Figure 8.9 depicts of a scenario where simultaneous multiple accesses to a bus occur after a single arbitration. Module 3 is the arbitration winner, and therefore the bus transaction from modules 3 to 5 is performed. Since the destination of the pending transaction at module 1 is module 2, which is before the arbitration winner, it satisfies condition (ii) above, and can therefore perform the transaction on the bus simultaneously. The ability to perform multiple transactions in a single cycle results in higher bandwidth and lower latency for the SAMBA bus. Communication latency is further reduced because transactions can be performed after automatic compatible transaction detection at the interface units without waiting for bus access from the arbiter. Figures 8.10 and 8.11 show the effective

bandwidth and average latency reduction when different SAMBA bus configurations are compared with a traditional shared bus architecture. The x-axis shows the number of modules in the different testbenches on which the experiments were performed. The inter-communication interval, defined as the number of bus cycles after which a new transaction is generated once the previous bus access has been granted, is randomly generated following a *Poisson* distribution. Three different SAMBA configurations are considered in the experiment, which are based on the communication distance distribution. The communication distance of a bus transaction is defined as the number of interface units between its initiator and destination. The three SAMBA configurations have different communication distance distributions: uniform, Poisson, and exponential. In the SAMBA-uniform configuration, a module has equal probability of generating a transaction for all other modules. In the other two distributions, an average communication distance of (num of modules/4) is also used to direct traffic generation, where num of modules is the number of modules attached to the bus. A two level TDMA/RR (time division multiple access/round-robin) arbitration scheme is used for all four



FIGURE 8.10

Effective bandwidth for buses with different number of modules [13] © 2003 IEEE



FIGURE 8.11

Average latency reduction for buses with different number of modules [13] © 2003 IEEE

bus configurations that are compared, and an arbitration latency of one cycle is assumed. For fairness of comparison, it is assumed that the traditional bus architecture has two buses that can be used independently. Therefore, when the traffic on those buses is high enough, the effective bandwidth is two, as shown in Fig. 8.10. From Figs. 8.10 and 8.11 it can be seen that when the SAMBA bus is used, the effective bandwidth is improved by as much as 3.5 times, while the latency is reduced by up to 15 times.

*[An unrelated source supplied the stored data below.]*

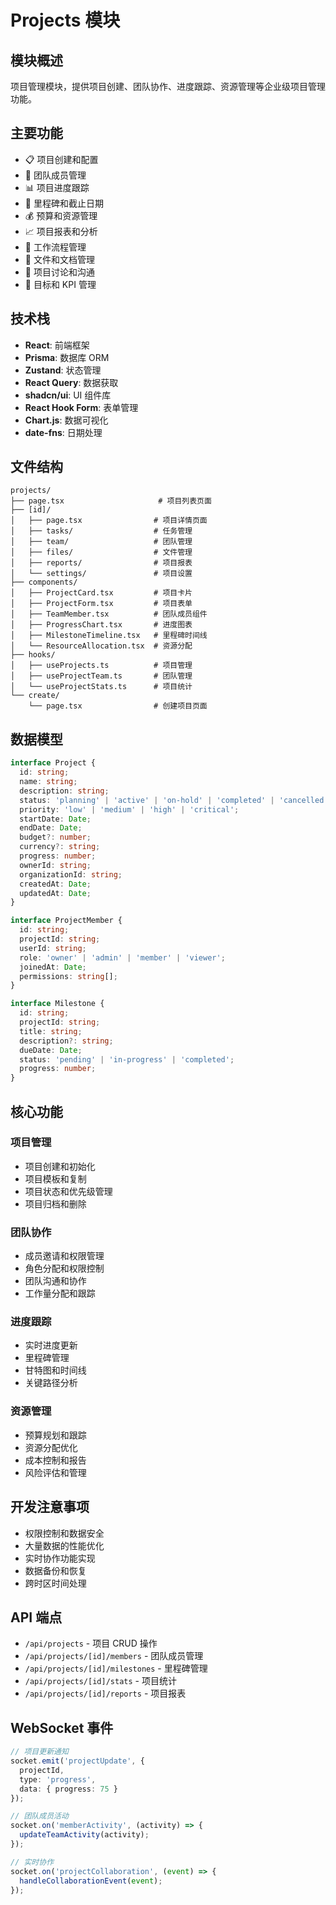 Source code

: # Projects 模块

## 模块概述

项目管理模块，提供项目创建、团队协作、进度跟踪、资源管理等企业级项目管理功能。

## 主要功能

- 📋 项目创建和配置
- 👥 团队成员管理
- 📊 项目进度跟踪
- 📅 里程碑和截止日期
- 💰 预算和资源管理
- 📈 项目报表和分析
- 🔄 工作流程管理
- 📎 文件和文档管理
- 💬 项目讨论和沟通
- 🎯 目标和 KPI 管理

## 技术栈

- **React**: 前端框架
- **Prisma**: 数据库 ORM
- **Zustand**: 状态管理
- **React Query**: 数据获取
- **shadcn/ui**: UI 组件库
- **React Hook Form**: 表单管理
- **Chart.js**: 数据可视化
- **date-fns**: 日期处理

## 文件结构

```
projects/
├── page.tsx                     # 项目列表页面
├── [id]/
│   ├── page.tsx                # 项目详情页面
│   ├── tasks/                  # 任务管理
│   ├── team/                   # 团队管理
│   ├── files/                  # 文件管理
│   ├── reports/                # 项目报表
│   └── settings/               # 项目设置
├── components/
│   ├── ProjectCard.tsx         # 项目卡片
│   ├── ProjectForm.tsx         # 项目表单
│   ├── TeamMember.tsx          # 团队成员组件
│   ├── ProgressChart.tsx       # 进度图表
│   ├── MilestoneTimeline.tsx   # 里程碑时间线
│   └── ResourceAllocation.tsx  # 资源分配
├── hooks/
│   ├── useProjects.ts          # 项目管理
│   ├── useProjectTeam.ts       # 团队管理
│   └── useProjectStats.ts      # 项目统计
└── create/
    └── page.tsx                # 创建项目页面
```

## 数据模型

```typescript
interface Project {
  id: string;
  name: string;
  description: string;
  status: 'planning' | 'active' | 'on-hold' | 'completed' | 'cancelled';
  priority: 'low' | 'medium' | 'high' | 'critical';
  startDate: Date;
  endDate: Date;
  budget?: number;
  currency?: string;
  progress: number;
  ownerId: string;
  organizationId: string;
  createdAt: Date;
  updatedAt: Date;
}

interface ProjectMember {
  id: string;
  projectId: string;
  userId: string;
  role: 'owner' | 'admin' | 'member' | 'viewer';
  joinedAt: Date;
  permissions: string[];
}

interface Milestone {
  id: string;
  projectId: string;
  title: string;
  description?: string;
  dueDate: Date;
  status: 'pending' | 'in-progress' | 'completed';
  progress: number;
}
```

## 核心功能

### 项目管理

- 项目创建和初始化
- 项目模板和复制
- 项目状态和优先级管理
- 项目归档和删除

### 团队协作

- 成员邀请和权限管理
- 角色分配和权限控制
- 团队沟通和协作
- 工作量分配和跟踪

### 进度跟踪

- 实时进度更新
- 里程碑管理
- 甘特图和时间线
- 关键路径分析

### 资源管理

- 预算规划和跟踪
- 资源分配优化
- 成本控制和报告
- 风险评估和管理

## 开发注意事项

- 权限控制和数据安全
- 大量数据的性能优化
- 实时协作功能实现
- 数据备份和恢复
- 跨时区时间处理

## API 端点

- `/api/projects` - 项目 CRUD 操作
- `/api/projects/[id]/members` - 团队成员管理
- `/api/projects/[id]/milestones` - 里程碑管理
- `/api/projects/[id]/stats` - 项目统计
- `/api/projects/[id]/reports` - 项目报表

## WebSocket 事件

```typescript
// 项目更新通知
socket.emit('projectUpdate', {
  projectId,
  type: 'progress',
  data: { progress: 75 }
});

// 团队成员活动
socket.on('memberActivity', (activity) => {
  updateTeamActivity(activity);
});

// 实时协作
socket.on('projectCollaboration', (event) => {
  handleCollaborationEvent(event);
});
```

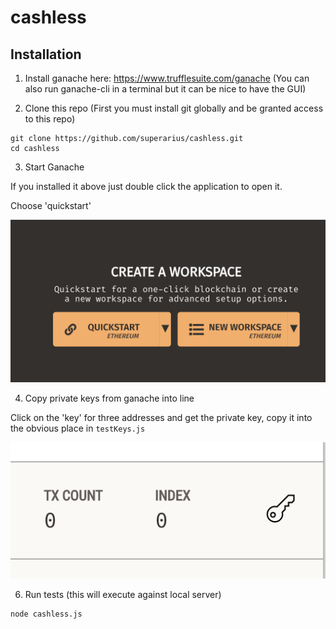 # cashless

## Installation 

1. Install ganache here: https://www.trufflesuite.com/ganache
(You can also run ganache-cli in a terminal but it can be nice to have the GUI)

2. Clone this repo 
(First you must install git globally and be granted access to this repo)

```
git clone https://github.com/superarius/cashless.git
cd cashless
```

3. Start Ganache

If you installed it above just double click the application to open it. 

Choose 'quickstart'

![quick start](./doc/ganache_quick_start.png)

4. Copy private keys from ganache into line

Click on the 'key' for three addresses and get the private key, copy it into the obvious place in `testKeys.js`

![private key](./doc/ganache_priv_keys.png)


6. Run tests (this will execute against local server)

```
node cashless.js
```

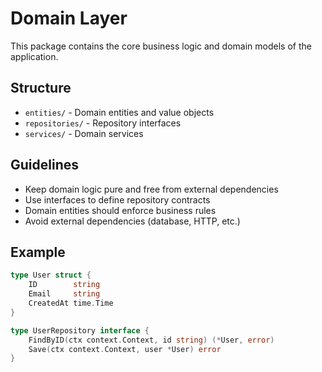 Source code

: # Domain Layer

This package contains the core business logic and domain models of the application.

## Structure

- `entities/` - Domain entities and value objects
- `repositories/` - Repository interfaces
- `services/` - Domain services

## Guidelines

- Keep domain logic pure and free from external dependencies
- Use interfaces to define repository contracts
- Domain entities should enforce business rules
- Avoid external dependencies (database, HTTP, etc.)

## Example

```go
type User struct {
    ID        string
    Email     string
    CreatedAt time.Time
}

type UserRepository interface {
    FindByID(ctx context.Context, id string) (*User, error)
    Save(ctx context.Context, user *User) error
}
```

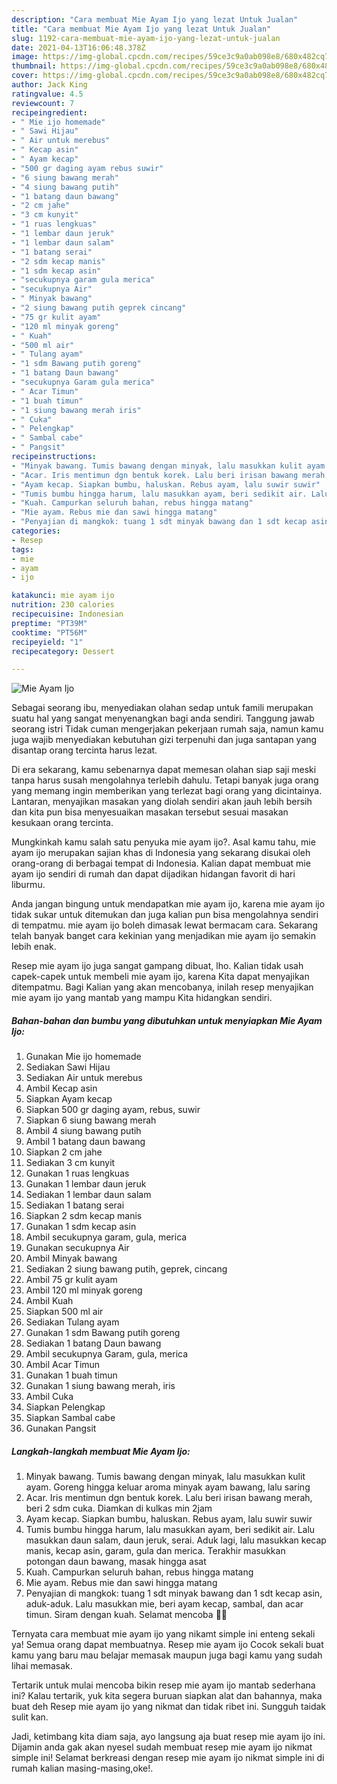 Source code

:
 ```yaml
---
description: "Cara membuat Mie Ayam Ijo yang lezat Untuk Jualan"
title: "Cara membuat Mie Ayam Ijo yang lezat Untuk Jualan"
slug: 1192-cara-membuat-mie-ayam-ijo-yang-lezat-untuk-jualan
date: 2021-04-13T16:06:48.378Z
image: https://img-global.cpcdn.com/recipes/59ce3c9a0ab098e8/680x482cq70/mie-ayam-ijo-foto-resep-utama.jpg
thumbnail: https://img-global.cpcdn.com/recipes/59ce3c9a0ab098e8/680x482cq70/mie-ayam-ijo-foto-resep-utama.jpg
cover: https://img-global.cpcdn.com/recipes/59ce3c9a0ab098e8/680x482cq70/mie-ayam-ijo-foto-resep-utama.jpg
author: Jack King
ratingvalue: 4.5
reviewcount: 7
recipeingredient:
- " Mie ijo homemade"
- " Sawi Hijau"
- " Air untuk merebus"
- " Kecap asin"
- " Ayam kecap"
- "500 gr daging ayam rebus suwir"
- "6 siung bawang merah"
- "4 siung bawang putih"
- "1 batang daun bawang"
- "2 cm jahe"
- "3 cm kunyit"
- "1 ruas lengkuas"
- "1 lembar daun jeruk"
- "1 lembar daun salam"
- "1 batang serai"
- "2 sdm kecap manis"
- "1 sdm kecap asin"
- "secukupnya garam gula merica"
- "secukupnya Air"
- " Minyak bawang"
- "2 siung bawang putih geprek cincang"
- "75 gr kulit ayam"
- "120 ml minyak goreng"
- " Kuah"
- "500 ml air"
- " Tulang ayam"
- "1 sdm Bawang putih goreng"
- "1 batang Daun bawang"
- "secukupnya Garam gula merica"
- " Acar Timun"
- "1 buah timun"
- "1 siung bawang merah iris"
- " Cuka"
- " Pelengkap"
- " Sambal cabe"
- " Pangsit"
recipeinstructions:
- "Minyak bawang. Tumis bawang dengan minyak, lalu masukkan kulit ayam. Goreng hingga keluar aroma minyak ayam bawang, lalu saring"
- "Acar. Iris mentimun dgn bentuk korek. Lalu beri irisan bawang merah, beri 2 sdm cuka. Diamkan di kulkas min 2jam"
- "Ayam kecap. Siapkan bumbu, haluskan. Rebus ayam, lalu suwir suwir"
- "Tumis bumbu hingga harum, lalu masukkan ayam, beri sedikit air. Lalu masukkan daun salam, daun jeruk, serai. Aduk lagi, lalu masukkan kecap manis, kecap asin, garam, gula dan merica. Terakhir masukkan potongan daun bawang, masak hingga asat"
- "Kuah. Campurkan seluruh bahan, rebus hingga matang"
- "Mie ayam. Rebus mie dan sawi hingga matang"
- "Penyajian di mangkok: tuang 1 sdt minyak bawang dan 1 sdt kecap asin, aduk-aduk. Lalu masukkan mie, beri ayam kecap, sambal, dan acar timun. Siram dengan kuah. Selamat mencoba 💚💚"
categories:
- Resep
tags:
- mie
- ayam
- ijo

katakunci: mie ayam ijo 
nutrition: 230 calories
recipecuisine: Indonesian
preptime: "PT39M"
cooktime: "PT56M"
recipeyield: "1"
recipecategory: Dessert

---
```



![Mie Ayam Ijo](https://img-global.cpcdn.com/recipes/59ce3c9a0ab098e8/680x482cq70/mie-ayam-ijo-foto-resep-utama.jpg)

Sebagai seorang ibu, menyediakan olahan sedap untuk famili merupakan suatu hal yang sangat menyenangkan bagi anda sendiri. Tanggung jawab seorang istri Tidak cuman mengerjakan pekerjaan rumah saja, namun kamu juga wajib menyediakan kebutuhan gizi terpenuhi dan juga santapan yang disantap orang tercinta harus lezat.

Di era  sekarang, kamu sebenarnya dapat memesan olahan siap saji meski tanpa harus susah mengolahnya terlebih dahulu. Tetapi banyak juga orang yang memang ingin memberikan yang terlezat bagi orang yang dicintainya. Lantaran, menyajikan masakan yang diolah sendiri akan jauh lebih bersih dan kita pun bisa menyesuaikan masakan tersebut sesuai masakan kesukaan orang tercinta. 



Mungkinkah kamu salah satu penyuka mie ayam ijo?. Asal kamu tahu, mie ayam ijo merupakan sajian khas di Indonesia yang sekarang disukai oleh orang-orang di berbagai tempat di Indonesia. Kalian dapat membuat mie ayam ijo sendiri di rumah dan dapat dijadikan hidangan favorit di hari liburmu.

Anda jangan bingung untuk mendapatkan mie ayam ijo, karena mie ayam ijo tidak sukar untuk ditemukan dan juga kalian pun bisa mengolahnya sendiri di tempatmu. mie ayam ijo boleh dimasak lewat bermacam cara. Sekarang telah banyak banget cara kekinian yang menjadikan mie ayam ijo semakin lebih enak.

Resep mie ayam ijo juga sangat gampang dibuat, lho. Kalian tidak usah capek-capek untuk membeli mie ayam ijo, karena Kita dapat menyajikan ditempatmu. Bagi Kalian yang akan mencobanya, inilah resep menyajikan mie ayam ijo yang mantab yang mampu Kita hidangkan sendiri.

<!--inarticleads1-->

##### Bahan-bahan dan bumbu yang dibutuhkan untuk menyiapkan Mie Ayam Ijo:

1. Gunakan  Mie ijo homemade
1. Sediakan  Sawi Hijau
1. Sediakan  Air untuk merebus
1. Ambil  Kecap asin
1. Siapkan  Ayam kecap
1. Siapkan 500 gr daging ayam, rebus, suwir
1. Siapkan 6 siung bawang merah
1. Ambil 4 siung bawang putih
1. Ambil 1 batang daun bawang
1. Siapkan 2 cm jahe
1. Sediakan 3 cm kunyit
1. Gunakan 1 ruas lengkuas
1. Gunakan 1 lembar daun jeruk
1. Sediakan 1 lembar daun salam
1. Sediakan 1 batang serai
1. Siapkan 2 sdm kecap manis
1. Gunakan 1 sdm kecap asin
1. Ambil secukupnya garam, gula, merica
1. Gunakan secukupnya Air
1. Ambil  Minyak bawang
1. Sediakan 2 siung bawang putih, geprek, cincang
1. Ambil 75 gr kulit ayam
1. Ambil 120 ml minyak goreng
1. Ambil  Kuah
1. Siapkan 500 ml air
1. Sediakan  Tulang ayam
1. Gunakan 1 sdm Bawang putih goreng
1. Sediakan 1 batang Daun bawang
1. Ambil secukupnya Garam, gula, merica
1. Ambil  Acar Timun
1. Gunakan 1 buah timun
1. Gunakan 1 siung bawang merah, iris
1. Ambil  Cuka
1. Siapkan  Pelengkap
1. Siapkan  Sambal cabe
1. Gunakan  Pangsit




<!--inarticleads2-->

##### Langkah-langkah membuat Mie Ayam Ijo:

1. Minyak bawang. Tumis bawang dengan minyak, lalu masukkan kulit ayam. Goreng hingga keluar aroma minyak ayam bawang, lalu saring
1. Acar. Iris mentimun dgn bentuk korek. Lalu beri irisan bawang merah, beri 2 sdm cuka. Diamkan di kulkas min 2jam
1. Ayam kecap. Siapkan bumbu, haluskan. Rebus ayam, lalu suwir suwir
1. Tumis bumbu hingga harum, lalu masukkan ayam, beri sedikit air. Lalu masukkan daun salam, daun jeruk, serai. Aduk lagi, lalu masukkan kecap manis, kecap asin, garam, gula dan merica. Terakhir masukkan potongan daun bawang, masak hingga asat
1. Kuah. Campurkan seluruh bahan, rebus hingga matang
1. Mie ayam. Rebus mie dan sawi hingga matang
1. Penyajian di mangkok: tuang 1 sdt minyak bawang dan 1 sdt kecap asin, aduk-aduk. Lalu masukkan mie, beri ayam kecap, sambal, dan acar timun. Siram dengan kuah. Selamat mencoba 💚💚




Ternyata cara membuat mie ayam ijo yang nikamt simple ini enteng sekali ya! Semua orang dapat membuatnya. Resep mie ayam ijo Cocok sekali buat kamu yang baru mau belajar memasak maupun juga bagi kamu yang sudah lihai memasak.

Tertarik untuk mulai mencoba bikin resep mie ayam ijo mantab sederhana ini? Kalau tertarik, yuk kita segera buruan siapkan alat dan bahannya, maka buat deh Resep mie ayam ijo yang nikmat dan tidak ribet ini. Sungguh taidak sulit kan. 

Jadi, ketimbang kita diam saja, ayo langsung aja buat resep mie ayam ijo ini. Dijamin anda gak akan nyesel sudah membuat resep mie ayam ijo nikmat simple ini! Selamat berkreasi dengan resep mie ayam ijo nikmat simple ini di rumah kalian masing-masing,oke!.

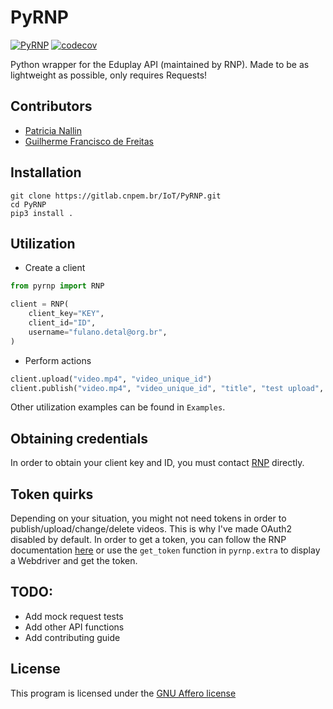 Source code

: # PyRNP

[![PyRNP](https://github.com/ntanck/pyrnp/actions/workflows/python-app.yml/badge.svg)](https://github.com/ntanck/pyrnp/actions/workflows/python-app.yml)
[![codecov](https://codecov.io/gh/ntanck/pyrnp/branch/master/graph/badge.svg?token=VnxuTqUaHs)](https://codecov.io/gh/ntanck/pyrnp)

Python wrapper for the Eduplay API (maintained by RNP). Made to be as lightweight as possible, only requires Requests!

## Contributors

- [Patricia Nallin](https://github.com/pnallin)
- [Guilherme Francisco de Freitas](https://github.com/ntanck)

## Installation

```shell
git clone https://gitlab.cnpem.br/IoT/PyRNP.git
cd PyRNP
pip3 install .
```

## Utilization

- Create a client

```python
from pyrnp import RNP

client = RNP(
    client_key="KEY",
    client_id="ID",
    username="fulano.detal@org.br",
)
```

- Perform actions

```python
client.upload("video.mp4", "video_unique_id")
client.publish("video.mp4", "video_unique_id", "title", "test upload", thumbnail="thumb.png")
```

Other utilization examples can be found in `Examples`.

## Obtaining credentials

In order to obtain your client key and ID, you must contact [RNP](https://www.rnp.br/) directly.

## Token quirks

Depending on your situation, you might not need tokens in order to publish/upload/change/delete videos. This is why I've made OAuth2 disabled by default. In order to get a token, you can follow the RNP documentation [here](https://eduplay.rnp.br/portal/integration#authentication) or use the `get_token` function in `pyrnp.extra` to display a Webdriver and get the token.

## TODO:

- Add mock request tests
- Add other API functions
- Add contributing guide

## License

This program is licensed under the [GNU Affero license](https://www.gnu.org/licenses/agpl-3.0.txt)
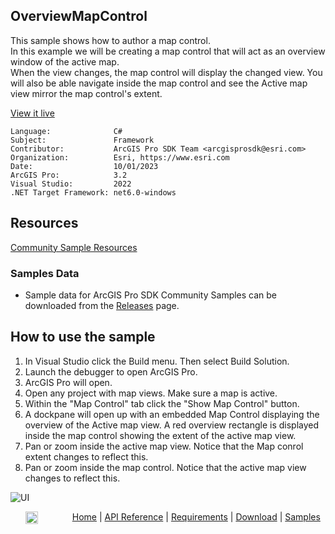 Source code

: ## OverviewMapControl

<!-- TODO: Write a brief abstract explaining this sample -->
 This sample shows how to author a map control.    
 In this example we will be creating a map control that will act as an overview window of the active map.   
 When the view changes, the map control will display the changed view. You will also be able navigate inside the map control and see the Active map view mirror the map control's extent.  
   


<a href="https://pro.arcgis.com/en/pro-app/sdk/" target="_blank">View it live</a>

<!-- TODO: Fill this section below with metadata about this sample-->
```
Language:              C#
Subject:               Framework
Contributor:           ArcGIS Pro SDK Team <arcgisprosdk@esri.com>
Organization:          Esri, https://www.esri.com
Date:                  10/01/2023
ArcGIS Pro:            3.2
Visual Studio:         2022
.NET Target Framework: net6.0-windows
```

## Resources

[Community Sample Resources](https://github.com/Esri/arcgis-pro-sdk-community-samples#resources)

### Samples Data

* Sample data for ArcGIS Pro SDK Community Samples can be downloaded from the [Releases](https://github.com/Esri/arcgis-pro-sdk-community-samples/releases) page.  

## How to use the sample
<!-- TODO: Explain how this sample can be used. To use images in this section, create the image file in your sample project's screenshots folder. Use relative url to link to this image using this syntax: ![My sample Image](FacePage/SampleImage.png) -->
1. In Visual Studio click the Build menu. Then select Build Solution.
 2. Launch the debugger to open ArcGIS Pro.  
 3. ArcGIS Pro will open.   
 4. Open any project with map views. Make sure a map is active.  
 5. Within the "Map Control" tab click the "Show Map Control" button.  
 6. A dockpane will open up with an embedded Map Control displaying the overview of the Active map view. A red overview rectangle is displayed inside the map control showing the extent of the active map view.  
 7. Pan or zoom inside the active map view.  Notice that the Map conrol extent changes to reflect this.  
 8. Pan or zoom inside the map control. Notice that the active map view changes to reflect this.  
  
![UI](screenshots/mapcontrol.png)  
   

<!-- End -->

&nbsp;&nbsp;&nbsp;&nbsp;&nbsp;&nbsp;<img src="https://esri.github.io/arcgis-pro-sdk/images/ArcGISPro.png"  alt="ArcGIS Pro SDK for Microsoft .NET Framework" height = "20" width = "20" align="top"  >
&nbsp;&nbsp;&nbsp;&nbsp;&nbsp;&nbsp;&nbsp;&nbsp;&nbsp;&nbsp;&nbsp;&nbsp;
[Home](https://github.com/Esri/arcgis-pro-sdk/wiki) | <a href="https://pro.arcgis.com/en/pro-app/latest/sdk/api-reference" target="_blank">API Reference</a> | [Requirements](https://github.com/Esri/arcgis-pro-sdk/wiki#requirements) | [Download](https://github.com/Esri/arcgis-pro-sdk/wiki#installing-arcgis-pro-sdk-for-net) | <a href="https://github.com/esri/arcgis-pro-sdk-community-samples" target="_blank">Samples</a>

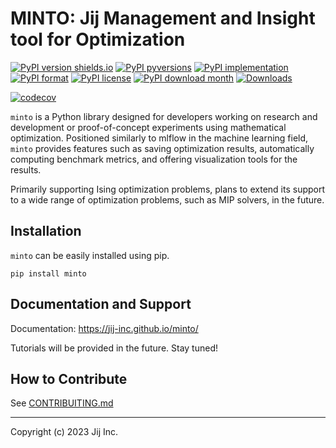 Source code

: 
# MINTO: Jij Management and Insight tool for Optimization

[![PyPI version shields.io](https://img.shields.io/pypi/v/minto.svg)](https://pypi.python.org/pypi/minto/)
[![PyPI pyversions](https://img.shields.io/pypi/pyversions/minto.svg)](https://pypi.python.org/pypi/minto/)
[![PyPI implementation](https://img.shields.io/pypi/implementation/minto.svg)](https://pypi.python.org/pypi/minto/)
[![PyPI format](https://img.shields.io/pypi/format/minto.svg)](https://pypi.python.org/pypi/minto/)
[![PyPI license](https://img.shields.io/pypi/l/minto.svg)](https://pypi.python.org/pypi/minto/)
[![PyPI download month](https://img.shields.io/pypi/dm/minto.svg)](https://pypi.python.org/pypi/minto/)
[![Downloads](https://pepy.tech/badge/minto)](https://pepy.tech/project/minto)

[![codecov](https://codecov.io/gh/Jij-Inc/minto/graph/badge.svg?token=ZhfvFdt1sJ)](https://codecov.io/gh/Jij-Inc/minto)


`minto` is a Python library designed for developers working on research and development or proof-of-concept experiments using mathematical optimization. Positioned similarly to mlflow in the machine learning field, `minto` provides features such as saving optimization results, automatically computing benchmark metrics, and offering visualization tools for the results.

Primarily supporting Ising optimization problems,  plans to extend its support to a wide range of optimization problems, such as MIP solvers, in the future.

## Installation
`minto` can be easily installed using pip.

``` shell
pip install minto
```

## Documentation and Support

Documentation: https://jij-inc.github.io/minto/

Tutorials will be provided in the future. Stay tuned!


## How to Contribute

See [CONTRIBUITING.md](CONTRIBUTING.md) 

---

Copyright (c) 2023 Jij Inc.

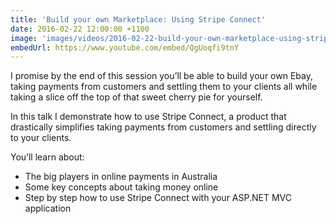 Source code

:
 ```yaml
---
title: 'Build your own Marketplace: Using Stripe Connect'
date: 2016-02-22 12:00:00 +1100
image: 'images/videos/2016-02-22-build-your-own-marketplace-using-stripe-connect.jpg'
embedUrl: https://www.youtube.com/embed/QgUoqfi9tnY
---
```


I promise by the end of this session you’ll be able to build your own Ebay, taking payments from customers and settling them to your clients all while taking a slice off the top of that sweet cherry pie for yourself.

In this talk I demonstrate how to use Stripe Connect, a product that drastically simplifies taking payments from customers and settling directly to your clients.

You’ll learn about:

- The big players in online payments in Australia
- Some key concepts about taking money online
- Step by step how to use Stripe Connect with your ASP.NET MVC application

## 8.2 SERIAL BUS ARCHITECTURES

Typical standard bus-based communication architectures [3–8, 14] have parallel-line buses with multiple signal lines for the data and address buses. In the deep submicron (DSM) era, coupling capacitance between adjacent signal lines leads to significant signal propagation delay and power consumption [15, 16]. Several techniques have been proposed to reduce this coupling capacitance, including increasing line-to-line spacing and non-uniform wire placement [17–20], bus ordering [21], bus swizzling [22], repeater staggering [23], and skewing signal transition timing of adjacent lines [24] (these techniques are explored in more detail in Chapters 6 and 11). One extremely effective way of reducing coupling capacitance is to reduce the number of physical signal lines, by coupling the data of *m* signal lines onto a single line, called a *serial link*. Such an approach was proposed by Ghoneima et al. [25] and Hatta et al. [26]. A parallel *n* line bus is converted into *n/m* serial links, as shown in Fig. 8.12. The reduction in the number of bus lines results in (i) a larger interconnect pitch, which reduces the coupling capacitance and (ii) a wider interconnect, which reduces the effective resistance,



FIGURE 8.12



FIGURE 8.13

Relative throughput per unit area of a 64 to (64/m) serial link bus vs. degree of multiplexing m [25] © 2005 IEEE

leading to a decrease in interconnect delay and energy consumption. A significant improvement in energy consumption can be obtained by carefully selecting the number of serial links.

Figure 8.13 shows the throughput per unit area of a 64 to (64/m) serial link bus, TPA(m), normalized to the throughput per unit area of a 64-bit bus, TPA(1), and plotted as a function of the degree of multiplexing m. The technology scaling parameters were obtained from [27]. Multiplexing bus lines to create serial links results in an increase in line spacing and width (if the bus area remains constant), which reduces the line resistivity and capacitance, leading to an improvement in line bit rate. However, multiplexing also reduces the number of bus lines transferring data, which imposes a throughput penalty. Thus an optimal degree of multiplexing must exist, and is shown to have a value of 2 from Fig. 8.13. The bus energy reduction obtained for this degree of multiplexing (m = 2)for a 64- to 32-bit serial link is shown in Fig. 8.14. The energy reduction numbers take into account the overhead of both the driving and multiplexing circuitry. An energy reduction of up to 31.42% is obtained for the 50-nm CMOS (complementary metal-oxide semiconductor) technology node and this energy reduction is expected to be more pronounced with further technology scaling, as shown in the figure. The drawback of such a scheme is its increased latency response and a performance overhead for serializing and de-serializing communication data.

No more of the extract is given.